- _WHAT YOU HAVE TO DO_
Take the data below and extract the lines from the one with "## SSL/TLS Configuration" to the one with "Aug 19, 2023 |", inclusive, exactly as written.

- _RECORDS SUPPLIED_
·····

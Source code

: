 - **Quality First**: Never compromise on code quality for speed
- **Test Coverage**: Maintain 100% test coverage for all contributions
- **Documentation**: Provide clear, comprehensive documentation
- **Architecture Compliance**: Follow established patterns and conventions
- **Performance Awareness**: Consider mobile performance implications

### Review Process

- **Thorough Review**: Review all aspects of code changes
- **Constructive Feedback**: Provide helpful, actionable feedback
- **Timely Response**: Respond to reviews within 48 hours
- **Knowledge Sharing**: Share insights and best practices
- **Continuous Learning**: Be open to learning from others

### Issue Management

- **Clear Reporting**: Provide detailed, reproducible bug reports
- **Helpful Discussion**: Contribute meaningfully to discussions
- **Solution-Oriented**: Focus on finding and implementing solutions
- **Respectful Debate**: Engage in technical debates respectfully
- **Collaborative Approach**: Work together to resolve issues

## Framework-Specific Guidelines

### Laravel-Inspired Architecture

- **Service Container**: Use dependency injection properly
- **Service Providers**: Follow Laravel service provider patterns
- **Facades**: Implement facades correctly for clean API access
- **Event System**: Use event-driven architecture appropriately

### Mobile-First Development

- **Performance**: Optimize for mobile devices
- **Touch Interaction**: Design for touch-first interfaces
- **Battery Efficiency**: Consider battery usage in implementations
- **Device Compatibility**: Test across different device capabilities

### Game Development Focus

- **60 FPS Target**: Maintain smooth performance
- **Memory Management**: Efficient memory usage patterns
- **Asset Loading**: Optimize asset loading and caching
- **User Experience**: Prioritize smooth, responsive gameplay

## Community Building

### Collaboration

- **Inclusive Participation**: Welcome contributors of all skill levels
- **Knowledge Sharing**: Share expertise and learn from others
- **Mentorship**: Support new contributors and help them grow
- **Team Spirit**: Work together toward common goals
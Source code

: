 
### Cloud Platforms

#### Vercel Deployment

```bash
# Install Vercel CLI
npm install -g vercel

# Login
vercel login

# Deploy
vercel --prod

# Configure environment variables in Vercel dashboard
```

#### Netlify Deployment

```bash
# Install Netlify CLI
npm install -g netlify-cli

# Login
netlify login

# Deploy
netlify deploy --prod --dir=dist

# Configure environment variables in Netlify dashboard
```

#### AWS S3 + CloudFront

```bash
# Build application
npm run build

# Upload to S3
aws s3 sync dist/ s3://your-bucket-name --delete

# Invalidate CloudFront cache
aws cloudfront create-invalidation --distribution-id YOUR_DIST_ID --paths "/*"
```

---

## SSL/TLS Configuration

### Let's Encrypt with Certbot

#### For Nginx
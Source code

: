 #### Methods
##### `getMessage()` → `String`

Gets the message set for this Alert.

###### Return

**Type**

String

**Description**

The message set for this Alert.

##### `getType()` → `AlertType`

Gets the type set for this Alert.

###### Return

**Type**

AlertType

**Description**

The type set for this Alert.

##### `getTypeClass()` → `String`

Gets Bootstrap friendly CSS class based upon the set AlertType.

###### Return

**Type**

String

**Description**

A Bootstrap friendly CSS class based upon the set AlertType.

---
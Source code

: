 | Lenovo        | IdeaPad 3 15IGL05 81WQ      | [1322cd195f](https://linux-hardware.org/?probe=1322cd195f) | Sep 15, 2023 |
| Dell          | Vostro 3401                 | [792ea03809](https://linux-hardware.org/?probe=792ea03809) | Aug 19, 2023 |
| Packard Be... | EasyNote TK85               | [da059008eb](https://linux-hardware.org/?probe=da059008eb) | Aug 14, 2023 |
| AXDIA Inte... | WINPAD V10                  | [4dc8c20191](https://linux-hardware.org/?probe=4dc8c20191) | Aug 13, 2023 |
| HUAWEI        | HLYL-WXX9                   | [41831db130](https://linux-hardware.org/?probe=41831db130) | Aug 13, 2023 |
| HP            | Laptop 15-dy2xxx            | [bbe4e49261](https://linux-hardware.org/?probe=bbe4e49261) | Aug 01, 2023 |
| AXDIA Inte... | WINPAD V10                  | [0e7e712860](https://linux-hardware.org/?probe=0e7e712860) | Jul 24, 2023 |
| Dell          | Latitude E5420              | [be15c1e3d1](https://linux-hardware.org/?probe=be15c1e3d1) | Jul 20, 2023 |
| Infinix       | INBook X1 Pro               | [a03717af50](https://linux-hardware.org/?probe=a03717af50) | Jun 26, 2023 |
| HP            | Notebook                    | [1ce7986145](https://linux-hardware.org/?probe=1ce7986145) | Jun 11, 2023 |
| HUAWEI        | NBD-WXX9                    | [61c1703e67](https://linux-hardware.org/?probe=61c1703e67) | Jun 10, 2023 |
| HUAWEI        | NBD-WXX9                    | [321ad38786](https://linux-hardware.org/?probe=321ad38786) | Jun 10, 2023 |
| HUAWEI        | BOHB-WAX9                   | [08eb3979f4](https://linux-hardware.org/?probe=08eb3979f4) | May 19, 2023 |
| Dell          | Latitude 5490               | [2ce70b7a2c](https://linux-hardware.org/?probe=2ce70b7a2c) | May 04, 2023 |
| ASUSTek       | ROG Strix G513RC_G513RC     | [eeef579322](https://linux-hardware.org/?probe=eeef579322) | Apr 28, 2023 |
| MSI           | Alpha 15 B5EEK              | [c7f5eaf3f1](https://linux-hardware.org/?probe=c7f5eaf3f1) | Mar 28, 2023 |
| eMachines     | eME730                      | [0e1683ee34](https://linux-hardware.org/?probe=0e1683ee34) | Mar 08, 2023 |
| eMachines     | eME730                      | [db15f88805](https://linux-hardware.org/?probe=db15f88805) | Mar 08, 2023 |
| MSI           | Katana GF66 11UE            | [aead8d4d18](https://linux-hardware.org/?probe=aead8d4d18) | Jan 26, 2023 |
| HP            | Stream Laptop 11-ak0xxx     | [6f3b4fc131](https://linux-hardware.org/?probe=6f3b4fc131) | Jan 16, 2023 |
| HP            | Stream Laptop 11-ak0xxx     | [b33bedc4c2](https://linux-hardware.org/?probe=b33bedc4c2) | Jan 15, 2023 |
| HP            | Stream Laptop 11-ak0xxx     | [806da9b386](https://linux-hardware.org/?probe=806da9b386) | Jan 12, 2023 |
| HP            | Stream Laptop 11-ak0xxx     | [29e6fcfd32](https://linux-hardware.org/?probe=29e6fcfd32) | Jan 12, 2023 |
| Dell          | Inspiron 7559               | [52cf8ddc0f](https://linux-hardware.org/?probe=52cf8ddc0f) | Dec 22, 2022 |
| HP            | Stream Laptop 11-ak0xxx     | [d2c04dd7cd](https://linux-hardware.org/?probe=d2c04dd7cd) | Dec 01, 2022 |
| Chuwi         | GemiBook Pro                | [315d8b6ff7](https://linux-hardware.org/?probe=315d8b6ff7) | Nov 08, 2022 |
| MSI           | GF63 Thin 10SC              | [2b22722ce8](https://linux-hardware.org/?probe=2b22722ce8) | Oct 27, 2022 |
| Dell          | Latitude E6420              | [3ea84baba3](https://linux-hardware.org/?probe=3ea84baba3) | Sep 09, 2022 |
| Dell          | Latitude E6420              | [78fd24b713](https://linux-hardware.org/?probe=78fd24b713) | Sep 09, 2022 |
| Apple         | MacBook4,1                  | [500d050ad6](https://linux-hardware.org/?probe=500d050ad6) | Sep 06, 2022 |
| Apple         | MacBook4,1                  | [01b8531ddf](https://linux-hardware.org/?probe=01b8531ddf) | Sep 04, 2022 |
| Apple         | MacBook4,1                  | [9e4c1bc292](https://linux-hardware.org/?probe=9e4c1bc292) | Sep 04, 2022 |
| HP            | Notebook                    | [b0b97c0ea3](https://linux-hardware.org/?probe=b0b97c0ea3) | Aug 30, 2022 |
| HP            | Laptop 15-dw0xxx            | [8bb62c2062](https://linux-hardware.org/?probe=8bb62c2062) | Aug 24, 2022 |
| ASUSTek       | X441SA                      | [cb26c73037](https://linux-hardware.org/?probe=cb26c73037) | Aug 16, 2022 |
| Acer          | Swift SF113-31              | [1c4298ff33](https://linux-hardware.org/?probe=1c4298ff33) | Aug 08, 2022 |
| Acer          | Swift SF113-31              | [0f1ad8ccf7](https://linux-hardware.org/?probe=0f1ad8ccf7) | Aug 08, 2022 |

·····

- _RESULT OF THIS EXERCISE_
## SSL/TLS Configuration

### Let's Encrypt with Certbot

#### For Nginx
Source code

: #### Methods
##### `getMessage()` → `String`

Gets the message set for this Alert.

###### Return

**Type**

String

**Description**

The message set for this Alert.

##### `getType()` → `AlertType`

Gets the type set for this Alert.

###### Return

**Type**

AlertType

**Description**

The type set for this Alert.

##### `getTypeClass()` → `String`

Gets Bootstrap friendly CSS class based upon the set AlertType.

###### Return

**Type**

String

**Description**

A Bootstrap friendly CSS class based upon the set AlertType.

---
Source code

: | Lenovo        | IdeaPad 3 15IGL05 81WQ      | [1322cd195f](https://linux-hardware.org/?probe=1322cd195f) | Sep 15, 2023 |
| Dell          | Vostro 3401                 | [792ea03809](https://linux-hardware.org/?probe=792ea03809) | Aug 19, 2023 |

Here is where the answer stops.